“Triangulation”: Using Parallax to Measure Distance

Parallax has another important role in our lives: The fact that the amount of parallax we observe for an object gets smaller with increasing distance means that careful measurements of parallax allow us to calculate distances. This is very important in everyday life, because this technique — usually called “triangulation” — is used to measure distances for engineering and construction. And in astronomy, stellar parallax provides us with our only direct method for measuring distances to stars. Use this activity to help you understand how the method works.

Materials

• Protractor
• Graph paper
• Ruler, meter stick or tape measure
• Wire or twist tie
• Tape
• Pencil

Before starting, consider again Figure 3.3. In this activity, you will reproduce this type of observation at a much smaller scale, to measure distances within your classroom.

Step 1: Modify your protractor so that you can use it to measure angular position. Take your twist tie and bend one end into a slight ‘?’ shape, then use tape to attach the twist tie to the center of your protractor at a right angle, like so:

Step 2: Choose an object to which you will find the distance. Have you or your partner take a position as close to the object as possible and then pace out at least 10 steps straight away from it.

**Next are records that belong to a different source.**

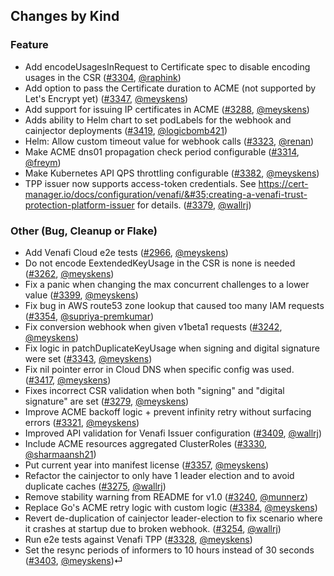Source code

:## Changes by Kind

### Feature

- Add encodeUsagesInRequest to Certificate spec to disable encoding usages in the CSR ([#3304](https://github.com/jetstack/cert-manager/pull/3304), [@raphink](https://github.com/raphink))
- Add option to pass the Certificate duration to ACME (not supported by Let's Encrypt yet) ([#3347](https://github.com/jetstack/cert-manager/pull/3347), [@meyskens](https://github.com/meyskens))
- Add support for issuing IP certificates in ACME ([#3288](https://github.com/jetstack/cert-manager/pull/3288), [@meyskens](https://github.com/meyskens))
- Adds ability to Helm chart to set podLabels for the webhook and cainjector deployments ([#3419](https://github.com/jetstack/cert-manager/pull/3419), [@logicbomb421](https://github.com/logicbomb421))
- Helm: Allow custom timeout value for webhook calls ([#3323](https://github.com/jetstack/cert-manager/pull/3323), [@renan](https://github.com/renan))
- Make ACME dns01 propagation check period configurable ([#3314](https://github.com/jetstack/cert-manager/pull/3314), [@freym](https://github.com/freym))
- Make Kubernetes API QPS throttling configurable ([#3382](https://github.com/jetstack/cert-manager/pull/3382), [@meyskens](https://github.com/meyskens))
- TPP issuer now supports access-token credentials. See https://cert-manager.io/docs/configuration/venafi/&#35;creating-a-venafi-trust-protection-platform-issuer for details. ([#3379](https://github.com/jetstack/cert-manager/pull/3379), [@wallrj](https://github.com/wallrj))

### Other (Bug, Cleanup or Flake)

- Add Venafi Cloud e2e tests ([#2966](https://github.com/jetstack/cert-manager/pull/2966), [@meyskens](https://github.com/meyskens))
- Do not encode EextendedKeyUsage in the CSR is none is needed ([#3262](https://github.com/jetstack/cert-manager/pull/3262), [@meyskens](https://github.com/meyskens))
- Fix a panic when changing the max concurrent challenges to a lower value ([#3399](https://github.com/jetstack/cert-manager/pull/3399), [@meyskens](https://github.com/meyskens))
- Fix bug in AWS route53 zone lookup that caused too many IAM requests ([#3354](https://github.com/jetstack/cert-manager/pull/3354), [@supriya-premkumar](https://github.com/supriya-premkumar))
- Fix conversion webhook when given v1beta1 requests ([#3242](https://github.com/jetstack/cert-manager/pull/3242), [@meyskens](https://github.com/meyskens))
- Fix logic in patchDuplicateKeyUsage when signing and digital signature were set ([#3343](https://github.com/jetstack/cert-manager/pull/3343), [@meyskens](https://github.com/meyskens))
- Fix nil pointer error in Cloud DNS when specific config was used. ([#3417](https://github.com/jetstack/cert-manager/pull/3417), [@meyskens](https://github.com/meyskens))
- Fixes incorrect CSR validation when both "signing" and "digital signature" are set ([#3279](https://github.com/jetstack/cert-manager/pull/3279), [@meyskens](https://github.com/meyskens))
- Improve ACME backoff logic + prevent infinity retry without surfacing errors ([#3321](https://github.com/jetstack/cert-manager/pull/3321), [@meyskens](https://github.com/meyskens))
- Improved API validation for Venafi Issuer configuration ([#3409](https://github.com/jetstack/cert-manager/pull/3409), [@wallrj](https://github.com/wallrj))
- Include ACME resources aggregated ClusterRoles ([#3330](https://github.com/jetstack/cert-manager/pull/3330), [@sharmaansh21](https://github.com/sharmaansh21))
- Put current year into manifest license ([#3357](https://github.com/jetstack/cert-manager/pull/3357), [@meyskens](https://github.com/meyskens))
- Refactor the cainjector to only have 1 leader election and to avoid duplicate caches ([#3275](https://github.com/jetstack/cert-manager/pull/3275), [@wallrj](https://github.com/wallrj))
- Remove stability warning from README for v1.0 ([#3240](https://github.com/jetstack/cert-manager/pull/3240), [@munnerz](https://github.com/munnerz))
- Replace Go's ACME retry logic with custom logic ([#3384](https://github.com/jetstack/cert-manager/pull/3384), [@meyskens](https://github.com/meyskens))
- Revert de-duplication of cainjector leader-election to fix scenario where it crashes at startup due to broken webhook. ([#3254](https://github.com/jetstack/cert-manager/pull/3254), [@wallrj](https://github.com/wallrj))
- Run e2e tests against Venafi TPP ([#3328](https://github.com/jetstack/cert-manager/pull/3328), [@meyskens](https://github.com/meyskens))
- Set the resync periods of informers to 10 hours instead of 30 seconds ([#3403](https://github.com/jetstack/cert-manager/pull/3403), [@meyskens](https://github.com/meyskens))⏎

You can take more than 10 steps, but you want to take at least 10 steps in order to be able to complete the experiment.

Step 3: Establish a baseline for observation. Looking back at Figure 1, notice how the two positions of the Earth in July and January represent points that are exactly opposite each other in the ‘circle’ of the Earth’s orbit. The distance between these two points is called the baseline, and it is from these two opposite positions that astronomers make their observations to measure the parallax of distant stars. You will need to set up a baseline from which to make your observations. Using a ruler or meter stick, measure out a 12-foot baseline, and mark the end positions A and B like the example shown here:

Orient your baseline so that it is perpendicular to the path that leads back to your object.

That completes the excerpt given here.